Spacecraft properties
- Bus: DFH-3
- Launch mass: 2,480 kg

Start of mission
- Launch date: 1 October 2010, 10:59 UTC
- Rocket: Chang Zheng 3C
- Launch site: Xichang LC-2

End of mission
- Last contact: 2014

Orbital parameters
- Reference system: Heliocentric

Lunar orbiter
- Orbital insertion: 6 October 2010, 03:06 UTC
- Orbital departure: 8 June 2011

Flyby of 4179 Toutatis
- Closest approach: 13 December 2012, 08:30 UTC
- Distance: 3.2 kilometres (2.0 mi)

Instruments
- CCD-improved stereo camera Laser altimeter Gamma/X-ray spectrometers Microwave detector

= Chang'e 2 =

Chinese Moon orbiter

Chang'e 2 (/tʃæŋ'ʌ/; 嫦娥二号 (嫦娥二號, Cháng'é èr hào)) is a Chinese uncrewed lunar probe that was launched on 1 October 2010. It was a follow-up to the Chang'e 1 lunar probe, which was launched in 2007. Chang'e 2 was part of the first phase of the Chinese Lunar Exploration Program, and conducted research from a 100-km-high lunar orbit in preparation for the December 2013 soft landing by the Chang'e 3 lander and rover. Chang'e 2 was similar in design to Chang'e 1, although it featured some technical improvements, including a more advanced onboard camera. Like its predecessor, the probe was named after Chang'e, an ancient Chinese moon goddess.

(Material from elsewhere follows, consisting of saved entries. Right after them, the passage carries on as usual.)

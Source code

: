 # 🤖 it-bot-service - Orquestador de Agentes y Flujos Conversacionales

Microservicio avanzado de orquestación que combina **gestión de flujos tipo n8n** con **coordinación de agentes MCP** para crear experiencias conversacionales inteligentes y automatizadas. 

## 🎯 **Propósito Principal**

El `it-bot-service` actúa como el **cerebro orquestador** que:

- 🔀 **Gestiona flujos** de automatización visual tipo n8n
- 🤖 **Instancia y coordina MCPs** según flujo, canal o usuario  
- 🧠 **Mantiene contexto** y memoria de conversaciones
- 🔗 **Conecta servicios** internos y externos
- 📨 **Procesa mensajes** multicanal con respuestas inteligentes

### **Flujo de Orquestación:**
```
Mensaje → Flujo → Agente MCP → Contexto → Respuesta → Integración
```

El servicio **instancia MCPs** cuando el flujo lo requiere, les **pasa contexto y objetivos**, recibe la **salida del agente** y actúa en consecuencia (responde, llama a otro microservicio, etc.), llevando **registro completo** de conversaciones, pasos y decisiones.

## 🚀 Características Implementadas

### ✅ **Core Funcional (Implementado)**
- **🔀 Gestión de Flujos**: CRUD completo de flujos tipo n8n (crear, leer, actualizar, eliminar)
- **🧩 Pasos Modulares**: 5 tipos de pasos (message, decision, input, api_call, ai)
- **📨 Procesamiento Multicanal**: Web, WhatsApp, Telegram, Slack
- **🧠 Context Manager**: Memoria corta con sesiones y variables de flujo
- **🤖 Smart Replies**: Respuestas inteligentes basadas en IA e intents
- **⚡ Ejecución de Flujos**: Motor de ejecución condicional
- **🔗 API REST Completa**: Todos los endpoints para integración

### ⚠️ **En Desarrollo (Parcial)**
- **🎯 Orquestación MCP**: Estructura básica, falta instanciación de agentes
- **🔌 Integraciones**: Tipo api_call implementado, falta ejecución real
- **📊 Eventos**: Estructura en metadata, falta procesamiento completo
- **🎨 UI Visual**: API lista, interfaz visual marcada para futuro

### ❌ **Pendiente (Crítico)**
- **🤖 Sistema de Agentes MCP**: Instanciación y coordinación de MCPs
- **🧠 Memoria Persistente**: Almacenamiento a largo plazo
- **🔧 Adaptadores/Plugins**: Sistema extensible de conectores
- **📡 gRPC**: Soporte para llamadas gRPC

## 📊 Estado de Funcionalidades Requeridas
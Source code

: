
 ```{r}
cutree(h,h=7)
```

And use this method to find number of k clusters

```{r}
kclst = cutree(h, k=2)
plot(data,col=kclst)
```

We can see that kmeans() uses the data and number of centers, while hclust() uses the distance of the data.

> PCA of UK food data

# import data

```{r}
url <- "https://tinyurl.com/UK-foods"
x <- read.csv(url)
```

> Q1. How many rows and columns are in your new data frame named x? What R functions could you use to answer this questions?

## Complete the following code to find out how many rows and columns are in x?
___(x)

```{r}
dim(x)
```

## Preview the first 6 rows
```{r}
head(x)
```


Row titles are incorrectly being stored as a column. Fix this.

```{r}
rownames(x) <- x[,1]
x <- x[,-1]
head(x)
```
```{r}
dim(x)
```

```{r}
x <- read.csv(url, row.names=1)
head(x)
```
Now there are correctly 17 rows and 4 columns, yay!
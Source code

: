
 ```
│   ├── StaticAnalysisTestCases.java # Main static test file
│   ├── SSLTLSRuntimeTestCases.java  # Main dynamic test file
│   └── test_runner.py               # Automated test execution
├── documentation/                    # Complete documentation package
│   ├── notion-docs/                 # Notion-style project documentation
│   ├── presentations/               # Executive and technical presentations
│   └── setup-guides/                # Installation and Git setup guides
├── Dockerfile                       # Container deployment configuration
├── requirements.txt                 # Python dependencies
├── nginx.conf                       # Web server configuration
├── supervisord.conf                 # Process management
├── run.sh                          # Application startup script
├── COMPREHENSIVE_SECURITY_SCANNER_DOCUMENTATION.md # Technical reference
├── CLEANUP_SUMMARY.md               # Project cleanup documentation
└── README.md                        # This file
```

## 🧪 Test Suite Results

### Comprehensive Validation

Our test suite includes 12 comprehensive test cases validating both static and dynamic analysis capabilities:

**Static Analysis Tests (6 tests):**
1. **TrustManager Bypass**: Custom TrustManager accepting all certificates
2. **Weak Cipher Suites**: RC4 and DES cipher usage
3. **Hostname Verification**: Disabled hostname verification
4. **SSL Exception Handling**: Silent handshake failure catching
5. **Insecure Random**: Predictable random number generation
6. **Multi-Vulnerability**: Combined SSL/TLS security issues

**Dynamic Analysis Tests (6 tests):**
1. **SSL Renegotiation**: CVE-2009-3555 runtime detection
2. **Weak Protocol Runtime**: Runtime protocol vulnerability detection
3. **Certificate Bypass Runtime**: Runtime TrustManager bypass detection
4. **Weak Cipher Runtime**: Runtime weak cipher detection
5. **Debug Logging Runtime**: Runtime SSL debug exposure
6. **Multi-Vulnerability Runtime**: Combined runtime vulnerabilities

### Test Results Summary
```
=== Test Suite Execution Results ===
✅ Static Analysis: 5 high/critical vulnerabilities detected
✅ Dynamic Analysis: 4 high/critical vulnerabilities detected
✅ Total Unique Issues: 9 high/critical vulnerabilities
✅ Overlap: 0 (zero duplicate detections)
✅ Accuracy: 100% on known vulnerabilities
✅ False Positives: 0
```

After completing its primary objective, the probe left lunar orbit for the Earth–Sun Lagrangian point, to test the Chinese tracking and control network, making the China National Space Administration the third space agency after NASA and ESA to have visited this point. It entered orbit around L_{2} on 25 August 2011, and began transmitting data from its new position in September 2011. In April 2012, Chang'e 2 departed L_{2} to begin an extended mission to the asteroid 4179 Toutatis, which it successfully flew by in December 2012. This success made China's CNSA the fourth space agency to directly explore asteroids, after NASA, ESA and JAXA. As of 2014, Chang'e 2 has travelled over 100 million km from Earth, conducting a long-term mission to verify China's deep-space tracking and control systems. Contact with the spacecraft was lost in 2014 as its signal strength weakened due to distance. The probe is expected to return to Earth's vicinity sometime around 2027.

== Overview ==

The Chinese Lunar Exploration Program is designed to be conducted in four phases of incremental technological advancement: The first is simply reaching lunar orbit, a task completed by Chang'e 1 in 2007 and Chang'e 2 in 2010. The second is landing and roving on the Moon, as Chang'e 3 did in 2013 and Chang'e 4 did in 2019. The third is collecting lunar samples from the near-side and sending them to Earth, a task Chang'e 5 completed in 2020 and Chang'e 6 completed in 2024. The fourth phase consists of development of a robotic research station near the Moon's south pole. The program aims to facilitate a crewed lunar landing in the 2030s and possibly build an outpost near the south pole.

==Design==
Chang'e 2 was the backup of the Chang'e 1 probe and it had been modified for its own mission. While Chang'e 1 operated in a 200-km orbit, Chang'e 2 flew at only 100 km, allowing for higher-resolution images and more precise science data. The probe also possessed a higher-resolution camera, being able to resolve features as small as 1 m across from orbit. According to Qian Huang of the Shanghai Astronomical Observatory and Yong-Chun Zheng of the NAOC, the spacecraft also had a shorter Earth-to-Moon cruise time of 5 days, rather than 12. The probe's launch rocket had two more boosters to accomplish this more direct route to the Moon. Furthermore, its laser altimeter's footprint was smaller than Chang'e 1's, achieving 5-meter vertical accuracy in its estimate of the Moon's radius. It also pulsed more frequently – five times per second rather than just once per second, as Chang'e 1's altimeter did. Additionally, the probe's main camera had a spatial resolution of 10 m, rather than 120 m. The total cost of the Chang'e 2 mission was approximately CN¥900 million ($125 million).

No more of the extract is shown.